Thanks to the new Android support in Swift 6 and @Finagolfin’s swift-android-sdk
, that desired goal became very close. I began active development, pulling together all my experience from past years and designs from a dedicated Android VSCode extension I had worked on previously.
The development process, however, was a deep dive into complexity, leading me through many unforeseen pitfalls and rabbit holes. I had carefully designed a vision for a simple Swift-on-Android setup. A month in, I had a version of the foundational library, JNIKit, that I believed was ready. However, real-world testing revealed its limitations, and the following three months were spent refining its design as I absorbed the full nuances of JNI development.
Today, I'm excited to launch the Android stream, starting with support for building native Swift libraries. The initial release focuses on the Library target, with the UI target and corresponding project templates still under active development.
This focus addresses a critical pain point: while compiling Swift code for Android has become more straightforward, the real challenge often begins after the build. This gap between compilation and seamless integration is where developers encounter unexpected complexity, having to manually bridge the worlds of Swift Package Manager and Android's Gradle-based build system.
This is exactly the problem Swift Stream IDE is designed to solve. It handles the entire integration process automatically by providing:
- A containerized development environment, carefully prepared for Android development.

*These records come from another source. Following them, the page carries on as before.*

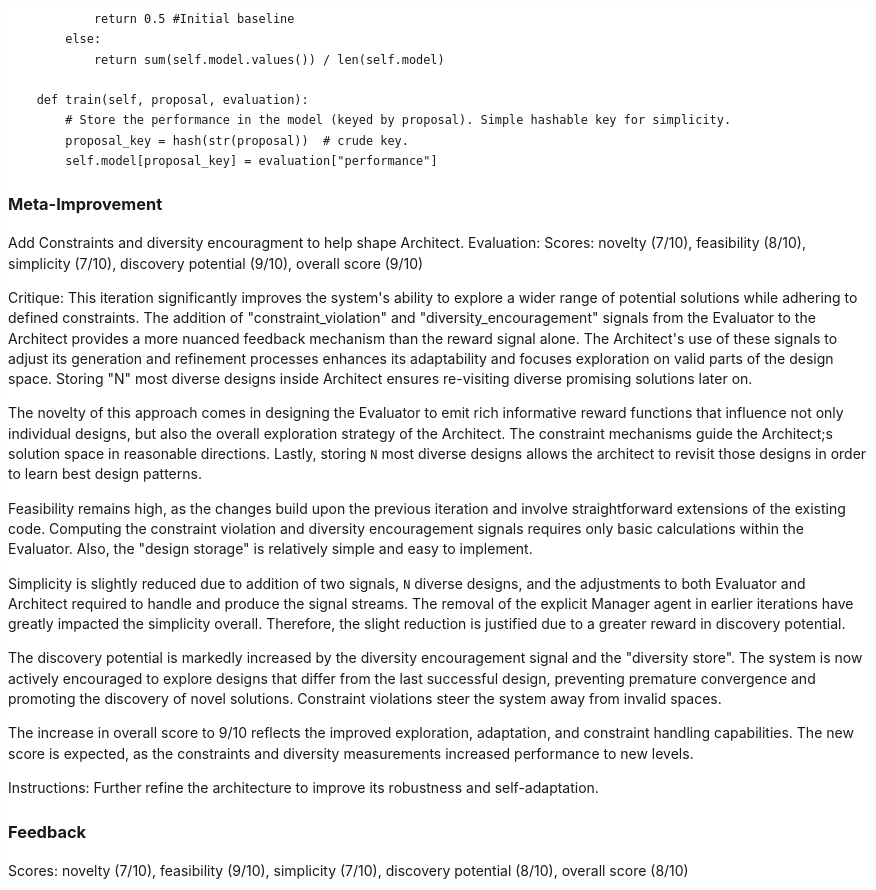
 ```
            return 0.5 #Initial baseline
        else:
            return sum(self.model.values()) / len(self.model)

    def train(self, proposal, evaluation):
        # Store the performance in the model (keyed by proposal). Simple hashable key for simplicity.
        proposal_key = hash(str(proposal))  # crude key.
        self.model[proposal_key] = evaluation["performance"]
```

### Meta-Improvement
Add Constraints and diversity encouragment to help shape Architect.
Evaluation: Scores: novelty (7/10), feasibility (8/10), simplicity (7/10), discovery potential (9/10), overall score (9/10)

Critique: This iteration significantly improves the system's ability to explore a wider range of potential solutions while adhering to defined constraints. The addition of "constraint_violation" and "diversity_encouragement" signals from the Evaluator to the Architect provides a more nuanced feedback mechanism than the reward signal alone. The Architect's use of these signals to adjust its generation and refinement processes enhances its adaptability and focuses exploration on valid parts of the design space. Storing "N" most diverse designs inside Architect ensures re-visiting diverse promising solutions later on.

The novelty of this approach comes in designing the Evaluator to emit rich informative reward functions that influence not only individual designs, but also the overall exploration strategy of the Architect. The constraint mechanisms guide the Architect;s solution space in reasonable directions. Lastly, storing `N` most diverse designs allows the architect to revisit those designs in order to learn best design patterns.

Feasibility remains high, as the changes build upon the previous iteration and involve straightforward extensions of the existing code. Computing the constraint violation and diversity encouragement signals requires only basic calculations within the Evaluator. Also, the "design storage" is relatively simple and easy to implement.

Simplicity is slightly reduced due to addition of two signals, `N` diverse designs, and the adjustments to both Evaluator and Architect required to handle and produce the signal streams. The removal of the explicit Manager agent in earlier iterations have greatly impacted the simplicity overall. Therefore, the slight reduction is justified due to a greater reward in discovery potential.

The discovery potential is markedly increased by the diversity encouragement signal and the "diversity store". The system is now actively encouraged to explore designs that differ from the last successful design, preventing premature convergence and promoting the discovery of novel solutions. Constraint violations steer the system away from invalid spaces.

The increase in overall score to 9/10 reflects the improved exploration, adaptation, and constraint handling capabilities. The new score is expected, as the constraints and diversity measurements increased performance to new levels.

Instructions: Further refine the architecture to improve its robustness and self-adaptation.

### Feedback
Scores: novelty (7/10), feasibility (9/10), simplicity (7/10), discovery potential (8/10), overall score (8/10)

- Easy switching between toolchains and SDKs.
- Compilation for all Android targets: arm64-v8a, armeabi-v7a, x86_64.
- Automatic generation of Android Library Gradle projects.
- Automatic copying of required
.so
files into the Gradle project. - Automated management of the Gradle project's dependencies.
Manually copying the compiled .so
files and all their required dependencies from the SDK is a tedious and error-prone process. This task repeats every time you switch to a new Swift version, increasing the chance of mistakes as you manage the new set of files.
To avoid this issue, I created a runtime-libs
repository with all these libraries in one place. This allows them to be added easily to any project via JitPack:
dependencies {
implementation("com.github.SwifDroid.runtime-libs:compression:6.1.3")
implementation("com.github.SwifDroid.runtime-libs:core:6.1.3")
implementation("com.github.SwifDroid.runtime-libs:foundation:6.1.3")
implementation("com.github.SwifDroid.runtime-libs:foundationessentials:6.1.3")
implementation("com.github.SwifDroid.runtime-libs:i18n:6.1.3")
implementation("com.github.SwifDroid.runtime-libs:networking:6.1.3")
implementation("com.github.SwifDroid.runtime-libs:testing:6.1.3")
implementation("com.github.SwifDroid.runtime-libs:xml:6.1.3")
}
This is also useful if you want to add several Swift libraries from different authors to your Android app, as they can all share the same dependencies.
After compilation, Swift Stream IDE checks which modules are required by your code using readelf
and some predefined logic. It then automatically adds or removes these runtime-libs
dependencies from the Gradle file. The provided library project is ready to be imported into your app locally or prepared for distribution.
I have described how to start a library project in this article The Swift Android Setup I Always Wanted.
This entire workflow is powered by JNIKit, a library I created to provide a pure Swift interface for JNI, completely hiding the complex C-style boilerplate.
For the technical details of the JNI layer itself, the fundamentals of JNIKit are available in its README on GitHub.
Swift Stream IDE is free and open source, licensed under MIT. I've built it to solve my own needs, and I truly hope it solves yours too. I’d love to hear your feedback. It’s incredibly valuable.
You can get started right now by installing Swift Stream IDE from the VSCode Marketplace.
This is just the beginning for Swift on Android, and I'm excited to see where we go from here.